**Task prompt**
Exactly how many lines in this data contain the word "layout"? Only the number should be given.

**Record excerpts**
::::::::::
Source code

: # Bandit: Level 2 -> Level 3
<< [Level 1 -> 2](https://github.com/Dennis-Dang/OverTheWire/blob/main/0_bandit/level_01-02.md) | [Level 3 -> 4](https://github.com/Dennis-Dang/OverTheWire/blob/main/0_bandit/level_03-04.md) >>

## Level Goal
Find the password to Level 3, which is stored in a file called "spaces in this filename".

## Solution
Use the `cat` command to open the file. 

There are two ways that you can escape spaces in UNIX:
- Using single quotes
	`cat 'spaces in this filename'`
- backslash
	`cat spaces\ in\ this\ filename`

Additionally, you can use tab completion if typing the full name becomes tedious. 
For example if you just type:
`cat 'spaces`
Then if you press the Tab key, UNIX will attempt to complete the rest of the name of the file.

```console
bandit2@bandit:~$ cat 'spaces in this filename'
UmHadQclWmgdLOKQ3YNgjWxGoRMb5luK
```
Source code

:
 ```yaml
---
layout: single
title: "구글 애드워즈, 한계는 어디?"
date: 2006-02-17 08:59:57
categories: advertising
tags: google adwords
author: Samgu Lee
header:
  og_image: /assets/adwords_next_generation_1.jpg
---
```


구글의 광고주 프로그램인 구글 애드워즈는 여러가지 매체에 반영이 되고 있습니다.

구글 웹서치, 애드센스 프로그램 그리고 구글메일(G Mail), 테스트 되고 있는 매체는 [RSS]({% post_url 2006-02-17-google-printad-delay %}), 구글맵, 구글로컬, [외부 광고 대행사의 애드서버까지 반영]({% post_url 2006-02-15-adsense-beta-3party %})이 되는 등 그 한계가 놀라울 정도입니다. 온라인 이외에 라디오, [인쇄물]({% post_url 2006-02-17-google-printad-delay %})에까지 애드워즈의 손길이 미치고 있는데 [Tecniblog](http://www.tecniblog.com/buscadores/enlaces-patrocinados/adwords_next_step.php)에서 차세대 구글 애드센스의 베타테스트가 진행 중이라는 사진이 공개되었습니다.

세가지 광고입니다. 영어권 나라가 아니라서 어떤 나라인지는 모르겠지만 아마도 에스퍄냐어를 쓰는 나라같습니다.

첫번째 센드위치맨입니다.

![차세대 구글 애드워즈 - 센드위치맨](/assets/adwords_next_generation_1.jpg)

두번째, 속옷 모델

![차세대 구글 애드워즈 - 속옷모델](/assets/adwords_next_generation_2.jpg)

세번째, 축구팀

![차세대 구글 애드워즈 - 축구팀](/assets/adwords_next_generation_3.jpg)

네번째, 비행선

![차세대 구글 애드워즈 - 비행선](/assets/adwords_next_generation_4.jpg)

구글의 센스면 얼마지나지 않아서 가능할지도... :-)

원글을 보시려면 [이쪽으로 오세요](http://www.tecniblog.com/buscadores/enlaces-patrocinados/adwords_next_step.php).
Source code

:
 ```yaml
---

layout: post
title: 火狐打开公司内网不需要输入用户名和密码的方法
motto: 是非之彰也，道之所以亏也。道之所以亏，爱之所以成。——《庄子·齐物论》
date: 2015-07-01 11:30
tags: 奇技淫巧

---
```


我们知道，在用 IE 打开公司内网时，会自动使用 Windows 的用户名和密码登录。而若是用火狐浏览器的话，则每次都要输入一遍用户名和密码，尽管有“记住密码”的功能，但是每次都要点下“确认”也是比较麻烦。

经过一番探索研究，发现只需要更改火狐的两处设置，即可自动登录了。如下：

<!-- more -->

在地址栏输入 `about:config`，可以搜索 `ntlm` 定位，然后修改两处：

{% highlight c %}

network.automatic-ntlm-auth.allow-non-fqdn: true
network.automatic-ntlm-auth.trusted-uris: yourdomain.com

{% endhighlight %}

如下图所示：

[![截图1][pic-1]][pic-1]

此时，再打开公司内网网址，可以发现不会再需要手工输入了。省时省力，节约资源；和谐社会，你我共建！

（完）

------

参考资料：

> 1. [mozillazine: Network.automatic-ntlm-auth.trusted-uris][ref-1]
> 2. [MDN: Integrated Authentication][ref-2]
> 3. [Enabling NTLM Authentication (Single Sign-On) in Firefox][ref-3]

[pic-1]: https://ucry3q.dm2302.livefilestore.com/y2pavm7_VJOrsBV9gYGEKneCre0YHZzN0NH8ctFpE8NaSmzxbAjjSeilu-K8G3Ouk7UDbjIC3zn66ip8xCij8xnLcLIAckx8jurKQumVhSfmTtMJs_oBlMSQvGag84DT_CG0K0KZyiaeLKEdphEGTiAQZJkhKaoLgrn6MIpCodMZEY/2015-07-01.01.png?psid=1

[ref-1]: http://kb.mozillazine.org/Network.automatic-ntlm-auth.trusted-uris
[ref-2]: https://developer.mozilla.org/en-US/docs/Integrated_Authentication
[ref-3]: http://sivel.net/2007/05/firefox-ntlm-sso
::::::::::
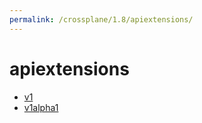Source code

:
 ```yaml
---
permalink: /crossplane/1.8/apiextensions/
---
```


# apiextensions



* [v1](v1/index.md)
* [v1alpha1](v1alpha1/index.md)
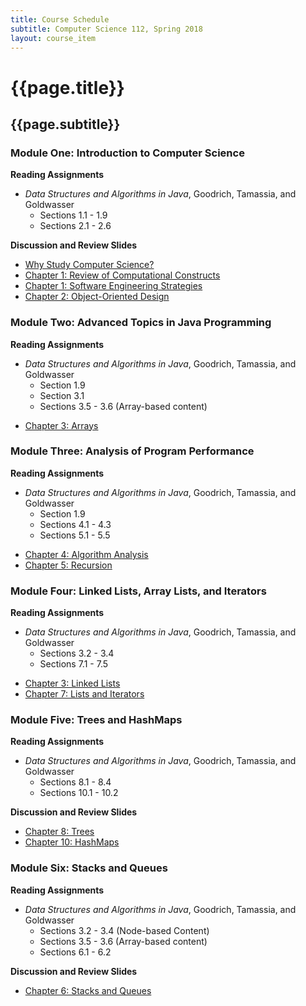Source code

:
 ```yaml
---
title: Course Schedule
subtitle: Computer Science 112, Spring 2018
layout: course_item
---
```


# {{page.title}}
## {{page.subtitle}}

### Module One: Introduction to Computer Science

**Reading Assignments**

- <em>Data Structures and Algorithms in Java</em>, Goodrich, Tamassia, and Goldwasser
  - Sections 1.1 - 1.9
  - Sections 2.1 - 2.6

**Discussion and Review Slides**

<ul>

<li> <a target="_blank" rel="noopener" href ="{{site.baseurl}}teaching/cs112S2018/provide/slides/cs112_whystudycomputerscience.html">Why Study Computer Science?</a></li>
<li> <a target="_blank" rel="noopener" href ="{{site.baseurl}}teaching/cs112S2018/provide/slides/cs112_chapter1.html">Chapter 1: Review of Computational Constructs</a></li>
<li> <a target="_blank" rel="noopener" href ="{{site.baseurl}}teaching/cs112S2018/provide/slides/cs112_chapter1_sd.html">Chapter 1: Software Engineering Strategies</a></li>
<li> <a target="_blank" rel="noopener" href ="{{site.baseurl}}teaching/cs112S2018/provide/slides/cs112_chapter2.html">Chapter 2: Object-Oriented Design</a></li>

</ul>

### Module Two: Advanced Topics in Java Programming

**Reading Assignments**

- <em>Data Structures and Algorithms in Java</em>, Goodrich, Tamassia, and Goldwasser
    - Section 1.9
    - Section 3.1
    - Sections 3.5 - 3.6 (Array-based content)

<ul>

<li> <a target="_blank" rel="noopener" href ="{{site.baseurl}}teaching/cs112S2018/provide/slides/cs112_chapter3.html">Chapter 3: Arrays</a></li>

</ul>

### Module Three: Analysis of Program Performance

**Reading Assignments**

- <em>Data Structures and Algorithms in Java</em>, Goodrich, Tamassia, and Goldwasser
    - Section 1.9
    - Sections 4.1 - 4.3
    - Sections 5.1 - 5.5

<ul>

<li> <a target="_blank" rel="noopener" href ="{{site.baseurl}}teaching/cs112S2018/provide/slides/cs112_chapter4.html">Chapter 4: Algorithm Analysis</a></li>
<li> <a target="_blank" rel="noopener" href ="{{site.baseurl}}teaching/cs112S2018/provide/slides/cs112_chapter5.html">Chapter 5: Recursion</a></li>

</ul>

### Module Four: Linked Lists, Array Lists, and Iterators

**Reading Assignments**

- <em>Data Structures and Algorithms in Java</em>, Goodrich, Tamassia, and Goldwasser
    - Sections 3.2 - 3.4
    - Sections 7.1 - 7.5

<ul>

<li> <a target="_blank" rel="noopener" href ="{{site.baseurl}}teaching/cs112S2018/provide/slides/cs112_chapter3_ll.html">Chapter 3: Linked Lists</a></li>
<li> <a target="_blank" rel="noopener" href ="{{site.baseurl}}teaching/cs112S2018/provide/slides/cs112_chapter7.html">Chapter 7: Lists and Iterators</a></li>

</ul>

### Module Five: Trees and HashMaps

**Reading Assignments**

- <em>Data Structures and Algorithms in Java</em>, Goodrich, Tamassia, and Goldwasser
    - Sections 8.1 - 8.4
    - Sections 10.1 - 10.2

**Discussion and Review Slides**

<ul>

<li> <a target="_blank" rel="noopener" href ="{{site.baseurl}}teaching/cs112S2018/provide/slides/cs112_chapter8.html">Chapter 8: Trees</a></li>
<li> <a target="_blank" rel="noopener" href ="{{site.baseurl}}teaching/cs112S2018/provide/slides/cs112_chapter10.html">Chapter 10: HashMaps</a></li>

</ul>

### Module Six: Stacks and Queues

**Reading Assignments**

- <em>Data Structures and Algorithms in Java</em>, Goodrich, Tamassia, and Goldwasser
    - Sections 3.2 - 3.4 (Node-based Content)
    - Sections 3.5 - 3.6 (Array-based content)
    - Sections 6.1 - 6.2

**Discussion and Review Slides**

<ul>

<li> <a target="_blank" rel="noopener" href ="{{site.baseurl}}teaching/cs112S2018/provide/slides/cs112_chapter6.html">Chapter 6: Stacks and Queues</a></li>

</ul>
::::::::::
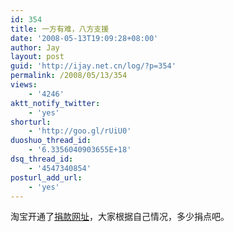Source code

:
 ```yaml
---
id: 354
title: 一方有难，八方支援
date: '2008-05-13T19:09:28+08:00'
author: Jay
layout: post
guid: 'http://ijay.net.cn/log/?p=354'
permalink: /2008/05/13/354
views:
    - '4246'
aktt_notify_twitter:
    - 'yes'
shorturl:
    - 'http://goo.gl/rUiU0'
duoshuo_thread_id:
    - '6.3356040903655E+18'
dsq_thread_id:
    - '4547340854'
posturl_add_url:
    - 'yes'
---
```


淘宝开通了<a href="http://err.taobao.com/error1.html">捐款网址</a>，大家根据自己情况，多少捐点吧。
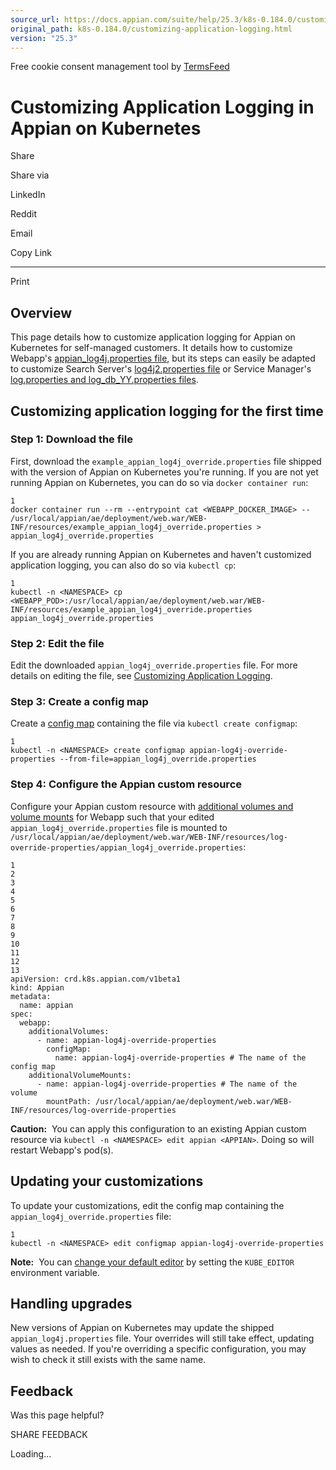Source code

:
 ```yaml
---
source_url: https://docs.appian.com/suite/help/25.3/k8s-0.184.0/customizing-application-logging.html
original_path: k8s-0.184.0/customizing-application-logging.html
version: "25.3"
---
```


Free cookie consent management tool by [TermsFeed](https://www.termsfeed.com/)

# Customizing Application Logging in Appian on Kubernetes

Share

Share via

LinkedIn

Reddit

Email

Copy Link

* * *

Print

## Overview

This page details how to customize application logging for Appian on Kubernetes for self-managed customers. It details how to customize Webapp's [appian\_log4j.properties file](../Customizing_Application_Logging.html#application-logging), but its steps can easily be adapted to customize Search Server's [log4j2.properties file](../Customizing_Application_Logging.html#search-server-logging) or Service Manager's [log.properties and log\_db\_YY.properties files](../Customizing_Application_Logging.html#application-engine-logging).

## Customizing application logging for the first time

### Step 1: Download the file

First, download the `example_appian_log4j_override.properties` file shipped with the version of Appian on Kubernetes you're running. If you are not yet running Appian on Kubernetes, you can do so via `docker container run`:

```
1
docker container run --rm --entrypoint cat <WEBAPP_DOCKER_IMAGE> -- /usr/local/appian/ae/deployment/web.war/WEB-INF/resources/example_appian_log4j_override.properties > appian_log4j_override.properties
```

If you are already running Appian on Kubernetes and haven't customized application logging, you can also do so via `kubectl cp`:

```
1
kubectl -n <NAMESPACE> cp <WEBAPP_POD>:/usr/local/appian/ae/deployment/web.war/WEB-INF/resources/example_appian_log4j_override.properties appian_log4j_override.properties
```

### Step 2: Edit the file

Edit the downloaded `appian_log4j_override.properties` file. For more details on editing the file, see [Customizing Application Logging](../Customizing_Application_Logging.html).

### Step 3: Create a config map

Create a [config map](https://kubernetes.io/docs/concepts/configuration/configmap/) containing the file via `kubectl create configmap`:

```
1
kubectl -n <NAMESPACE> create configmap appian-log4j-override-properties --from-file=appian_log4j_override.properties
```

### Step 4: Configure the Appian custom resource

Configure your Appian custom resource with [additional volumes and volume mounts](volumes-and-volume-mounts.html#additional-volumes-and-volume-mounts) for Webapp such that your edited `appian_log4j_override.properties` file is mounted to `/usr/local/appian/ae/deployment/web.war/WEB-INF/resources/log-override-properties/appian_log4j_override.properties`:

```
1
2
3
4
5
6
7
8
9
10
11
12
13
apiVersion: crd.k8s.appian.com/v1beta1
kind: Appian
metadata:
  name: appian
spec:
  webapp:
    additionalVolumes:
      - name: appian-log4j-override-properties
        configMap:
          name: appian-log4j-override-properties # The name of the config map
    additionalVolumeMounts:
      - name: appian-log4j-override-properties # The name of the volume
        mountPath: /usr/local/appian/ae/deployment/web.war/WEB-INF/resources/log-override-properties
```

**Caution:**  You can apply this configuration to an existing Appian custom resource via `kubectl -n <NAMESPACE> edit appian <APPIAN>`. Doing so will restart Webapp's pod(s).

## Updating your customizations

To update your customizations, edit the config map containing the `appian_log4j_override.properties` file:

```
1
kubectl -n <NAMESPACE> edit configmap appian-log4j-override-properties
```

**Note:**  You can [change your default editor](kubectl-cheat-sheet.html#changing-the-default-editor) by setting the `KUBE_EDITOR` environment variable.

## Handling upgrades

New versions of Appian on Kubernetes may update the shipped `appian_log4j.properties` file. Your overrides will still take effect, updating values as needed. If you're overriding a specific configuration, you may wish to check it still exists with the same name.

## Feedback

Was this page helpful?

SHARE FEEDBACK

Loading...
::::::::::
**Output of the exercise**
4